SUSY breaking mediation by D-brane instantons

TL;DR

<p>We introduce a novel mechanism for SUSY-breaking mediation in string theory: D-brane (instantonic) mediation, where Euclidean D-branes stretched between hidden and visible sectors generate non-perturbative operators that communicate SUSY breaking across sector boundaries. The framework is developed in Type IIB toroidal orientifolds, with explicit analysis of E3-brane instantons and their zero-mode structure, yielding superpotential and Kähler corrections that produce soft terms in the visible sector. Concrete examples include a Polonyi hidden sector realized via an E3 instanton and a full ZZ_3 orientifold model demonstrating mediation of SUSY breaking through instanton-induced A-terms, with detailed discussion of volumes, hierarchies, and tadpole cancellations. The work also discusses phenomenological implications, notably the potential misalignment between instanton-generated A-terms and non-perturbative Yukawas, and proposes ways to broaden instanton orientation to realize aligned or diagonalizable soft terms, highlighting the role of geometry in shaping mediation.</p>

Abstract

It is well known that D-brane instantons can generate contributions to the effective superpotential of gauge theories living on D-branes which are perturbatively forbidden by global U(1) symmetries. We extend this idea to theories with supersymmetry breaking, studying the effect of D-brane instantons stretched between the SUSY-breaking and visible sectors. Analogously to what happens in the SUSY case, this mechanism can give rise to perturbatively forbidden soft terms (among other effects). We introduce and discuss general properties of instanton mediation.
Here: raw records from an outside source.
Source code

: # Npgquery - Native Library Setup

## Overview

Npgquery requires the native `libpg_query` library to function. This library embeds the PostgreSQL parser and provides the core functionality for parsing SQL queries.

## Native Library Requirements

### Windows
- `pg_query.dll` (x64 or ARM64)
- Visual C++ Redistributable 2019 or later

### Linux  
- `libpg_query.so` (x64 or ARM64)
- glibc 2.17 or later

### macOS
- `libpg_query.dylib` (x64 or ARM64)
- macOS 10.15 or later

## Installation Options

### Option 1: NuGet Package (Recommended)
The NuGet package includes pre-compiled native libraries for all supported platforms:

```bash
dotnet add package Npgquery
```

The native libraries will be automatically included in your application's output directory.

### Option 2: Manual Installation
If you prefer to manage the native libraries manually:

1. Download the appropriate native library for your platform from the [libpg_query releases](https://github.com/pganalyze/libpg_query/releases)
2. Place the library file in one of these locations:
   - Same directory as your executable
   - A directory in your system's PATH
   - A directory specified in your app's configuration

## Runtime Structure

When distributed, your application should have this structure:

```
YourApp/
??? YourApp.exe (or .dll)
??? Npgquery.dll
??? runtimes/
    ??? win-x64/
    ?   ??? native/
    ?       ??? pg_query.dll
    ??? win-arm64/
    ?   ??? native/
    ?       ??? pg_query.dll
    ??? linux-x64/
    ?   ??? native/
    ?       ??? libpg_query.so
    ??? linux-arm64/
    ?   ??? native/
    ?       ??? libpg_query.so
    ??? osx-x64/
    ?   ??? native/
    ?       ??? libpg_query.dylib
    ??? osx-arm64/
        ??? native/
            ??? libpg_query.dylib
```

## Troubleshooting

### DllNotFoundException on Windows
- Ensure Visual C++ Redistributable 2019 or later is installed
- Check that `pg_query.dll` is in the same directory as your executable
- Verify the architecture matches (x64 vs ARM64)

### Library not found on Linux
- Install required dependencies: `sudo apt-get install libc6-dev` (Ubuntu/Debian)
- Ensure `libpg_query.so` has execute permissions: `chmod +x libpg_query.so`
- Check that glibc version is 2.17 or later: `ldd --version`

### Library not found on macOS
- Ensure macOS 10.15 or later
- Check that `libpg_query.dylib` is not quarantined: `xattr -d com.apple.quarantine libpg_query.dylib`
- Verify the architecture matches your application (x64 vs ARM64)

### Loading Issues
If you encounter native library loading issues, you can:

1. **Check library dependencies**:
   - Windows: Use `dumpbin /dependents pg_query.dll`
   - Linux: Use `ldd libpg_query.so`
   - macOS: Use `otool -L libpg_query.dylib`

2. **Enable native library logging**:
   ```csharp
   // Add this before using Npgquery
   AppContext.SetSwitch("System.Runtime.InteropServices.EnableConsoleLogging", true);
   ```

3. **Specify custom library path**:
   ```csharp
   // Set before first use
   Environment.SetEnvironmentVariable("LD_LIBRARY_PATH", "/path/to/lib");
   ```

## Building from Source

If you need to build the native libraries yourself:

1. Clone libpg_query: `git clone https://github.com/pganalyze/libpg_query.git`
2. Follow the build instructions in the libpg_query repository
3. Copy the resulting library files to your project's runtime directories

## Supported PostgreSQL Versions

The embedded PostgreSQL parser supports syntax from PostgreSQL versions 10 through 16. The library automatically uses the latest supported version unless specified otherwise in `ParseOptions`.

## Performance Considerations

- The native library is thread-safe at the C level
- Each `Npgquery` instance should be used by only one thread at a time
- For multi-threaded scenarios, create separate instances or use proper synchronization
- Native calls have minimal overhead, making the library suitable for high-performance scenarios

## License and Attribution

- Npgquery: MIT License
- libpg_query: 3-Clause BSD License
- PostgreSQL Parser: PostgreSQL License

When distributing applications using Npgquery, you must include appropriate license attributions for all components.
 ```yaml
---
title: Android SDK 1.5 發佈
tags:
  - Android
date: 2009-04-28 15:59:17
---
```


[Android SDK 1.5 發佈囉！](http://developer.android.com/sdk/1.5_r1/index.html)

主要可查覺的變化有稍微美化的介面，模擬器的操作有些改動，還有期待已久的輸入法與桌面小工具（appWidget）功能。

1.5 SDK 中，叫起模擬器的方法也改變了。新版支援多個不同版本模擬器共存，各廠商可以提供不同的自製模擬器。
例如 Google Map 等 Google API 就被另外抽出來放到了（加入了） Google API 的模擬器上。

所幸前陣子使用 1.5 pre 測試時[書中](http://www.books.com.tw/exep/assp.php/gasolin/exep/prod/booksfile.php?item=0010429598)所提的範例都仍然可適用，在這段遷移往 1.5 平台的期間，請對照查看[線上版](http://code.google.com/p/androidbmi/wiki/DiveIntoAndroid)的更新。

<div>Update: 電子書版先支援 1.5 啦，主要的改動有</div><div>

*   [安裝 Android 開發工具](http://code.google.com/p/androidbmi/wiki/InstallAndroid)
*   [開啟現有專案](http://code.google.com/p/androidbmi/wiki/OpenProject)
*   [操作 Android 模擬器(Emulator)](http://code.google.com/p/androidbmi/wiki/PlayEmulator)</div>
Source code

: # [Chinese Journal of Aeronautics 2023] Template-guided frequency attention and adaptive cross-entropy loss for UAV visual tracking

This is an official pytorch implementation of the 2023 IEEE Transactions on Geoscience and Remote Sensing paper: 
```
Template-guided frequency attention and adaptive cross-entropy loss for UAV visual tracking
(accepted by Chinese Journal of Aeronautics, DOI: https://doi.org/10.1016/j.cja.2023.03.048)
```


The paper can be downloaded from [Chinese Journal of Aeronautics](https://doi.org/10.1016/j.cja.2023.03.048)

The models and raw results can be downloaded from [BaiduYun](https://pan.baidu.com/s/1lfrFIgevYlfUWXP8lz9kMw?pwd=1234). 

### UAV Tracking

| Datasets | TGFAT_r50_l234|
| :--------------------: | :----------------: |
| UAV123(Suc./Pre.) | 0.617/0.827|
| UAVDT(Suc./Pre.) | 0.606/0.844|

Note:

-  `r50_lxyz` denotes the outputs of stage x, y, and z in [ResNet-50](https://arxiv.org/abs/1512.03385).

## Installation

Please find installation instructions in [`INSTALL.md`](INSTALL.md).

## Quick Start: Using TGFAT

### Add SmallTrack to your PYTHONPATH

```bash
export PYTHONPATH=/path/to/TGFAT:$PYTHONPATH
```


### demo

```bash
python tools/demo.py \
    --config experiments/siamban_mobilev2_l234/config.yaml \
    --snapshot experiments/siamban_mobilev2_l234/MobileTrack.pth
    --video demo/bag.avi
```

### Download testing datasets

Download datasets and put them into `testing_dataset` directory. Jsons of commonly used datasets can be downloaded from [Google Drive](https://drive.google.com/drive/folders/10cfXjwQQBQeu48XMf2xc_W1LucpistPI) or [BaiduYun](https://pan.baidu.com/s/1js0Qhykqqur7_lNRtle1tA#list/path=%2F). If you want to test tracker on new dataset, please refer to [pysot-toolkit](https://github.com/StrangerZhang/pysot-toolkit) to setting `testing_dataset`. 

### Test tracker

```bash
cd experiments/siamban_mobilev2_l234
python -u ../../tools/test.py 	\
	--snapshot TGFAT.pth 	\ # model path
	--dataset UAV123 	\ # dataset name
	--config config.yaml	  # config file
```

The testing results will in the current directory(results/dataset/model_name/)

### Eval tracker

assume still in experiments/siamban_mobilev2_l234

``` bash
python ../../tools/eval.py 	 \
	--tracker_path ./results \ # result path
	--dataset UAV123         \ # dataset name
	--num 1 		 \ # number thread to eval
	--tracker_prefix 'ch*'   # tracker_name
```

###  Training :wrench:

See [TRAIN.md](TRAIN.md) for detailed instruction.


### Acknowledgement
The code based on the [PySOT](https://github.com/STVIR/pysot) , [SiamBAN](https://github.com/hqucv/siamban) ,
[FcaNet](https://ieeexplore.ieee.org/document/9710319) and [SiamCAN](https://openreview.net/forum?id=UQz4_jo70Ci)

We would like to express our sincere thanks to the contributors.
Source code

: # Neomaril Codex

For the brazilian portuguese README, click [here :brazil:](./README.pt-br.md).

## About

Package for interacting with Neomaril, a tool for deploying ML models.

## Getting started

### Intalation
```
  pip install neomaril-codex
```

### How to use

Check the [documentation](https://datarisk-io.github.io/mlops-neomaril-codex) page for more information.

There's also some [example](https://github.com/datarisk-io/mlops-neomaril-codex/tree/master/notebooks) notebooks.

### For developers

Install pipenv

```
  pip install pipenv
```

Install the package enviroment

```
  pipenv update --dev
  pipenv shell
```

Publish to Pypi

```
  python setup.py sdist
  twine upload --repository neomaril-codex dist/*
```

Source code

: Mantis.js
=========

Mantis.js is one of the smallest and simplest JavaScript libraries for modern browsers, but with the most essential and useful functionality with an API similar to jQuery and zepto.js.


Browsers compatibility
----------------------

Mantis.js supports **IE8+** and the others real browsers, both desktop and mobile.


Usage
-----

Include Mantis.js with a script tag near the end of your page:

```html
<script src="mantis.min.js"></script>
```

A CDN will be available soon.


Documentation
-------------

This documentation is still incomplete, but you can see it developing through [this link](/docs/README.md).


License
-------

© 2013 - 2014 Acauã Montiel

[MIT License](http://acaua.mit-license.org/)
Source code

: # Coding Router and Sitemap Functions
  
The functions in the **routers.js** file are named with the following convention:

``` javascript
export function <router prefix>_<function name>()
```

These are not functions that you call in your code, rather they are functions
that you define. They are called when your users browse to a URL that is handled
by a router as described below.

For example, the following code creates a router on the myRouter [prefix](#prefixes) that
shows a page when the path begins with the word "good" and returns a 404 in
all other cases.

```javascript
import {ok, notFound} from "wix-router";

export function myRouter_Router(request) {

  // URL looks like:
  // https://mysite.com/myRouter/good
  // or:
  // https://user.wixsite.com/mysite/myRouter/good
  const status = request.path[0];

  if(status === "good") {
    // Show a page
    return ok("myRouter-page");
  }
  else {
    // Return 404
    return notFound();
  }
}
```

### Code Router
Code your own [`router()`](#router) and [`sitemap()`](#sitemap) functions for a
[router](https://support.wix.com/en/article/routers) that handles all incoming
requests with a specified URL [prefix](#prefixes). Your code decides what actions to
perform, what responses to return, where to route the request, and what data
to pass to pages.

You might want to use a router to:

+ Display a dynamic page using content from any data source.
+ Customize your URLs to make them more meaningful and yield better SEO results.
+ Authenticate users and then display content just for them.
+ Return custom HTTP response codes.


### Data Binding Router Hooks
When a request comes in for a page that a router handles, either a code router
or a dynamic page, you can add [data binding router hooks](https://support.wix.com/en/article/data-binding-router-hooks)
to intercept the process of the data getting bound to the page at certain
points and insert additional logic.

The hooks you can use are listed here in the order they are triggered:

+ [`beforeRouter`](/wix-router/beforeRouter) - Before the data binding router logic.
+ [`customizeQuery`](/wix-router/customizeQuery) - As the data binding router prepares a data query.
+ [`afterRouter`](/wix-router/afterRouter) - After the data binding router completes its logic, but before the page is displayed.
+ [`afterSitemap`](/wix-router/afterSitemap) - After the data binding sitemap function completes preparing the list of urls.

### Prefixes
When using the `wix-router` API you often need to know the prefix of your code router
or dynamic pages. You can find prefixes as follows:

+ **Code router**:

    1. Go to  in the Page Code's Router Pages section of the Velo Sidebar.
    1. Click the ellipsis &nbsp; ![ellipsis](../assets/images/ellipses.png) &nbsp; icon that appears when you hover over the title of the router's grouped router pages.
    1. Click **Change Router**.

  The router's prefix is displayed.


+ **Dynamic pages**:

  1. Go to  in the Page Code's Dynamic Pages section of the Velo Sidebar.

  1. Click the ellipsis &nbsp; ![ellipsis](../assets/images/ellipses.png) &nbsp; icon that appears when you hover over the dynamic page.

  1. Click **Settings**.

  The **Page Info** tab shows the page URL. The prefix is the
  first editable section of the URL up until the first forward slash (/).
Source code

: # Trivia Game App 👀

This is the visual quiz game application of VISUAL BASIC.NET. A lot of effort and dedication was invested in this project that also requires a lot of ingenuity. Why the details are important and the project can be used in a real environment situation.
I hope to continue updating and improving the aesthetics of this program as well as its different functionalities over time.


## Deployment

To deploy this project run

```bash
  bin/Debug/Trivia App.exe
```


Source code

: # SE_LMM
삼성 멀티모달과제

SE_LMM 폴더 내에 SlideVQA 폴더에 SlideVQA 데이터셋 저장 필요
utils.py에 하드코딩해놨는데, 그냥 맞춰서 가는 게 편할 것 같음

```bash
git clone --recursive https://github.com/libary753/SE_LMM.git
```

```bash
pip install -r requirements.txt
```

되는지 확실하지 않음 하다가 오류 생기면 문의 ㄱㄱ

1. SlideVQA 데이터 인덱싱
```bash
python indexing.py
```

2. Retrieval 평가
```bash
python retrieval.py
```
We illustrate our ideas in simple Type IIB toroidal orientifolds. As a bi-product, we present a string theory realization of a Polonyi hidden sector.

Figures (7)

• Figure 1: Extended quiver diagram for the basic E-brane configuration that generates a superpotential contribution. Dotted arrows indicate charged fermionic zero modes. The figure presents the simplest case, in which the fermionic zero modes couple to a single bifundamental field between a pair of nodes. In the generic situation, charged zero modes can couple to more general operators, associated with an open path in the quiver.
• Figure 2: The basic configuration for mediation. It consists of visible and hidden sectors $V$ and $H$, their orientifold images $V'$ and $H'$, and and O-plane $O$. All of them are intersected by a Euclidean D-brane, depicted in yellow.
• Figure 3: Extended quiver diagram for the basic mediating configuration. Dotted arrows indicate charged fermionic zero modes. The figure presents the simplest case in which these fermionic zero modes couple to single bifundamental fields between pairs of nodes in the visible and hiden sectors. Generically, charged zero modes can couple to more general operators, associated with open paths in the quiver.
• Figure 4: The basic configuration realizing a Polonyi model. It consists of an O3-plane and a D3-brane away from it, connected by a finite size E3-brane with $O(1)$ CP projection.
• Figure 5: A Polonyi model is also obtained when two D3-branes sit on top of an O3-plane. A finite size E3-brane with $O(1)$ CP projection generates the superpotential.